Mas realmente senti-me acima de tudo privilegiado de ser um wildcard, de representar Portugal, de estar a sentir pressão, na véspera e na manhã, e com isso ter a sorte de poder entrar dentro de água e mostrar o que valia. E depois, claro, muitas vezes sentia dúvidas. Será que me tinha preparado suficiente? As pranchas iam chegar de Espanha a tempo? Os nomes dos surfistas que estavam no meu primeiro heat não me iam dar hipótese, etc., etc… mas a grande lição para mim, foi que sentir pressão é um privilegio.

O que achaste do evento em geral e como achas que se compara com outros de ondas grandes e outras localizações?
Como sempre o Francisco Spínola e o Frederico Teixeira e a equipa da Ocean Events souberam criar o ambiente para mais um mega show de surf! A Praia do Norte é um lugar incrível – mais uma vez parabéns a eles! Trabalhei para eles nos anos da Rip Curl e na Sustentabilidade do CT em Peniche por isso sabia e senti logo que as condições base para todo o ambiente de espetáculo estavam montadas. Depois, como a Praia do Norte tem este particular ambiente de arena… como diz o Peter Mel – uma arena de gladiadores, e o evento foi espectacular…
Sem ser Puerto Escondido, onde não competi, porque já não estava no mundial, todas as outras ondas têm fundos de pedra ou reef, por isso são um bocado mais previsíveis e, onde as ondas quebram, há canal.
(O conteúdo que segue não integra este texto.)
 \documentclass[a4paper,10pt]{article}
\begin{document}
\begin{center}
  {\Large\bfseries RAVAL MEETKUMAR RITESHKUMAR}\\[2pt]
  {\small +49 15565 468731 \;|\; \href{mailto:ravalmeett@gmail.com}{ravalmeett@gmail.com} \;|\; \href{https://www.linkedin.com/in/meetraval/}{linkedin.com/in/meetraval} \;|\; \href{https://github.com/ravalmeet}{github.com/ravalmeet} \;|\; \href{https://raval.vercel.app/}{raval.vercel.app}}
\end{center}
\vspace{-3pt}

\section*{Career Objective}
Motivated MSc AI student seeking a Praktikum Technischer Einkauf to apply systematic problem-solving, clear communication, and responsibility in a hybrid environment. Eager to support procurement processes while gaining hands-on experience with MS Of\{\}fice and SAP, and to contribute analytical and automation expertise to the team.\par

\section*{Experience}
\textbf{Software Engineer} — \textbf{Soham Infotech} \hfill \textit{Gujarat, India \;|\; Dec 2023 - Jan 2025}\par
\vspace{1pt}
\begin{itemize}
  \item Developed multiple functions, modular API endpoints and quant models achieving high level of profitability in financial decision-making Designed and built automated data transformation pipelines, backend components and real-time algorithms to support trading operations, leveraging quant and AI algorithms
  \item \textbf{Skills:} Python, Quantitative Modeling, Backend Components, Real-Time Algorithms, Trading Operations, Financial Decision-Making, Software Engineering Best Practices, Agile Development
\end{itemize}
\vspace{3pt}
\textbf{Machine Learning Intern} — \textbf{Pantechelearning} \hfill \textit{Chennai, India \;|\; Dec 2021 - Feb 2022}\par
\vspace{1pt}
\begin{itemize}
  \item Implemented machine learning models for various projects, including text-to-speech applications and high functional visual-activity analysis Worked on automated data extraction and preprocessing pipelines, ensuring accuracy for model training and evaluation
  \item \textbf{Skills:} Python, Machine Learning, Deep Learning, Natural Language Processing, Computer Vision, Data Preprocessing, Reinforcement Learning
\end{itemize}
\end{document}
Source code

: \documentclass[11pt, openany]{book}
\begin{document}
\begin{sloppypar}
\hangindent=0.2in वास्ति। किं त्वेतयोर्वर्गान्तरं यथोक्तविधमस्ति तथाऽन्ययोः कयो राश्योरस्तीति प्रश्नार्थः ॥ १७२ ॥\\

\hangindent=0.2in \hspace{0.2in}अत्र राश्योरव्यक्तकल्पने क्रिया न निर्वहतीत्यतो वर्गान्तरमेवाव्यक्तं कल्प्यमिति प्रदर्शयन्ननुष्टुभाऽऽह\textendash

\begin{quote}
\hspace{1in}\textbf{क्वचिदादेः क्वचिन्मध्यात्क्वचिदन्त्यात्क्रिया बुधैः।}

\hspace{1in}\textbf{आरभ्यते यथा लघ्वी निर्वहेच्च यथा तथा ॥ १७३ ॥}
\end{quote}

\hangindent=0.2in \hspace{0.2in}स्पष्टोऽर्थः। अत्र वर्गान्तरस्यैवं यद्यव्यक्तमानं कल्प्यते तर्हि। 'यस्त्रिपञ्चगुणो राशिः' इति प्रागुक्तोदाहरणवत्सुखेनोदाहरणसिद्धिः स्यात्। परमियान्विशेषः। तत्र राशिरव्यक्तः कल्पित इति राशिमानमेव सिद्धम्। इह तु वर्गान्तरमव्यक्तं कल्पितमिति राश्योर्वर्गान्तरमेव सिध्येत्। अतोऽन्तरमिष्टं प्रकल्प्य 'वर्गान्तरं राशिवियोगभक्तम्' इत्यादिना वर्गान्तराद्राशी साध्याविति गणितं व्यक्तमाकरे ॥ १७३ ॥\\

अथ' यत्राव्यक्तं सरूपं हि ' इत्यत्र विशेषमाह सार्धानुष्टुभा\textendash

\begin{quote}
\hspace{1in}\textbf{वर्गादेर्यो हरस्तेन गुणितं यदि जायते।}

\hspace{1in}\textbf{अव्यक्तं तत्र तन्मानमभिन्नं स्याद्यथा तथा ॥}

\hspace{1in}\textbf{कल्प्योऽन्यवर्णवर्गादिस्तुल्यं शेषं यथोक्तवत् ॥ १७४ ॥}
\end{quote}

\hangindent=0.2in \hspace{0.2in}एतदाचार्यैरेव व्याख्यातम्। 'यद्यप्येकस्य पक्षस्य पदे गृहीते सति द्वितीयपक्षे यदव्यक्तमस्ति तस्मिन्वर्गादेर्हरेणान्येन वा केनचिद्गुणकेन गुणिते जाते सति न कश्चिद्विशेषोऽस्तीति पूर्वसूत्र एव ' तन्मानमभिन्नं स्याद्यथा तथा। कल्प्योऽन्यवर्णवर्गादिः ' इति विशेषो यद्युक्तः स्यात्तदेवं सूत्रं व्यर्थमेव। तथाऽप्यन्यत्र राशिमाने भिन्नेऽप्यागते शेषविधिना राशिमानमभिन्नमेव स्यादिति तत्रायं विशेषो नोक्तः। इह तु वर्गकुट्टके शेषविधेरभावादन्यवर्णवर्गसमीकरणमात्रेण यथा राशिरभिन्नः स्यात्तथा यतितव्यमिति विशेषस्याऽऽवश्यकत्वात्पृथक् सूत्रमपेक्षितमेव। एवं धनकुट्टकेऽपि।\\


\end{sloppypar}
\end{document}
Mas o principio é o mesmo em todo o lado do mundo, em todas as ondas grandes icónicas do mundo: para apanhar ondas e realmente surfar, o risco e a atitude base do nosso posicionamento é tudo. Para apanhar ondas grandes, tens que estar preparado para estar debaixo de água de ondas grandes.
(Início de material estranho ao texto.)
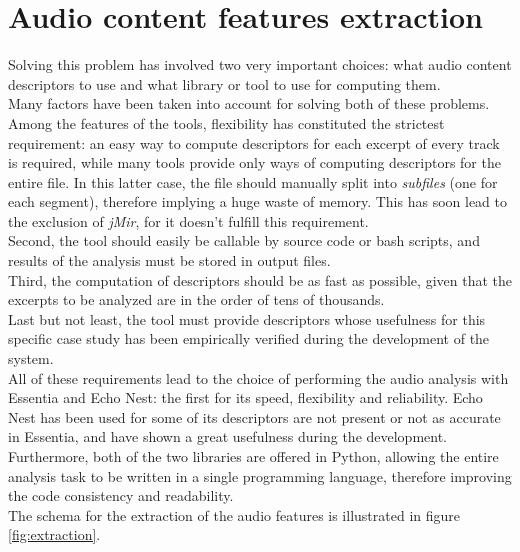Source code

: \section{Audio content features extraction}
Solving this problem has involved two very important choices: what audio content descriptors to use and what library or tool to use for computing them. \\Many factors have been taken into account for solving both of these problems.\\ Among the features of the tools, flexibility has constituted the strictest requirement: an easy way to compute descriptors for each excerpt of every track is required, while many tools provide only ways of computing descriptors for the entire file. In this latter case, the file should manually split into \textit{subfiles} (one for each segment), therefore implying a huge waste of memory. This has soon lead to the exclusion of \textit{jMir}, for it doesn't fulfill this requirement. \\ 
Second, the tool should easily be callable by source code or bash scripts, and results of the analysis must be stored in output files. \\
Third, the computation of descriptors should be as fast as possible, given that the excerpts to be analyzed are in the order of tens of thousands. \\
Last but not least, the tool must provide descriptors whose usefulness for this specific case study has been empirically verified during the development of the system.\\
All of these requirements lead to the choice of performing the audio analysis with Essentia and Echo Nest: the first for its speed, flexibility and reliability. Echo Nest has been used for some of its descriptors are not present or not as accurate in Essentia, and have shown a great usefulness during the development. \\ Furthermore, both of the two libraries are offered in Python, allowing the entire analysis task to be written in a single programming language, therefore improving the code consistency and readability. \\
The schema for the extraction of the audio features is illustrated in figure \ref{fig:extraction}. \\ 
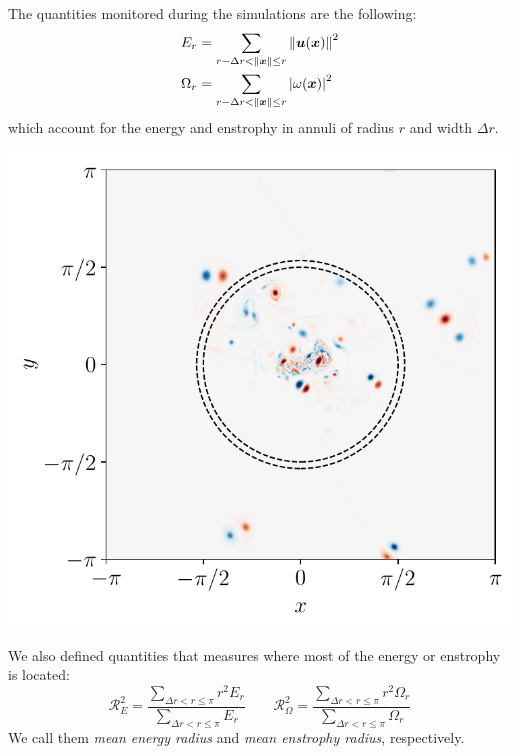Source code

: \documentclass{beamer} %
\begin{document}
\begin{frame}

	\begin{minipage}{0.44\textwidth}
		The quantities monitored during the simulations are the following:
		\begin{align*}
			E_r      & = \sum_{r-\Delta r<\left\|\boldsymbol{x}\right\|\leq r} \left\|{\boldsymbol{u}}(\boldsymbol{x})\right\|^2  \\
			\Omega_r & = \sum_{r-\Delta r<\left\|\boldsymbol{x}\right\|\leq r} \abs{{{\omega}}(\boldsymbol{x})}^2
		\end{align*}
		which account for the energy and enstrophy in annuli of radius $r$ and width $\Delta r$.
	\end{minipage}\hspace{0.04\textwidth}
	\begin{minipage}{0.44\textwidth}
		\centering
		\includegraphics[width=\textwidth]{../images/FlowD_ww.035_annulus.pdf}
	\end{minipage}

	We also defined quantities that measures where most of the energy or enstrophy is located:
	$$
		\mathcal{R}_E^2      = \frac{\sum_{\Delta r<r\leq \pi} r^2 E_r}{\sum_{\Delta r<r\leq \pi} E_r}\qquad 	\mathcal{R}_\Omega^2 = \frac{\sum_{\Delta r<r\leq \pi} r^2 \Omega_r}{\sum_{\Delta r<r\leq \pi} \Omega_r}
	$$
	We call them \emph{mean energy radius} and \emph{mean enstrophy radius}, respectively.
\end{frame}
\end{document}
Apostaste muito nas esquerdas mais perto do farol, fez parte de um “game plan” pensado com antecedência ou decidiste surfar ali quando analisaste as condições naquele dia?
São onde estão as ondas mais animais e verticais. Tinha visto isso logo de manhã. É uma parte perigosa mas realmente mítica da Praia do Norte. Acabei por, naturalmente, com a corrente também a empurrar para lá, me adaptar e quando a primeira esquerda veio ter comigo sabia que tinha que a agarrar… a prancha conectou super bem e a partir daí era o meu spot!

Achas que o teu conhecimento do pico jogou muito a teu favor, ou em condições assim tão extremas não é tão relevante?
Jogou claro, treinei o máximo possível em dias sempre diferentes, mas sabia-me mexer bem e tinha confiança em como estavam definidos os picos, embora distintos estavam definidos – sempre que não tinha aulas ou se havia um swell mesmo grande e tinha alguém para dar as minhas aulas ia para cima… coisa que não tinha antes tido oportunidade de fazer, com o trabalho na Surf Academia. Mas esta época disse: “vou arranjar tempo! O que é isto! Não importa as bad vibes e o que digam de mim no escritório!” e valeu!!

Mais uma bomba que contribuiu para o resultado de João Macedo. Photo by Pedro Mestre/Portuguese Waves

Mais uma bomba que contribuiu para o resultado de João Macedo. Photo by Pedro Mestre/Portuguese Waves

Consideras que no dia do Nazaré Challenge as ondas estavam no limite do que é possível surfar “a braços” ou há margem para maior?
Estava um dia que faz parte do limite, mas agora que se chegou a esse limite, o limite passou mais à frente e isso é muito emocionante fazer parte, literalmente estar a puxar os limites.

Conta o que este resultado fez ou poderá vir a fazer pela tua carreira a nível de oportunidades e patrocínios?
Tenho tido conversas mas nada de concreto… fico um bocado triste, com tanto feedback positivo, depois não ter apoios nenhuns financeiros. Não tenho apoios para correr o mundial, para me preparar melhor para o Nazaré Challenge de 2017, mas tenho esperança que isso mude. Vou investir em estar no próxima etapa com o meu prize money e a Bolsa TOUR do EDP Mar Sem Fim que ganhei. Estava a falar ao Alex (Botelho) em como realmente nesta fase da minha carreira o meu maior foco é Portugal, com os Açores e a Madeira como as áreas de exploração para ondas novas, mas depois do resultado é digerir algo que acredito tanto: haver mais Portugueses no mundial de ondas grandes, mais Portugueses com nomeações XXL, mais grandes surfistas de ondas grandes, tenho que manter a luta o melhor possível, com o meu “day job” que é dar aulas de surf na Surf Academia (www.surfacademia.com) e esta paixão e destino.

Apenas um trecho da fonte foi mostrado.